::: Supplied data :::
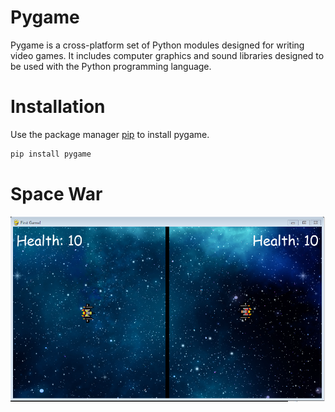 # Pygame

Pygame is a cross-platform set of Python modules designed for writing video games. It includes computer graphics and sound libraries designed to be used with the Python programming language.

# Installation

Use the package manager [pip](https://pip.pypa.io/en/stable/) to install pygame.

```bash
pip install pygame
```

# Space War

![This is an image](Assets/Capture.PNG)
:::
= Your task =
Output only the lines from the one that contains "Pygame is a" through the final line of the records, exactly as given.

= Your solution =
Pygame is a cross-platform set of Python modules designed for writing video games. It includes computer graphics and sound libraries designed to be used with the Python programming language.

# Installation

Use the package manager [pip](https://pip.pypa.io/en/stable/) to install pygame.

```bash
pip install pygame
```

# Space War

![This is an image](Assets/Capture.PNG)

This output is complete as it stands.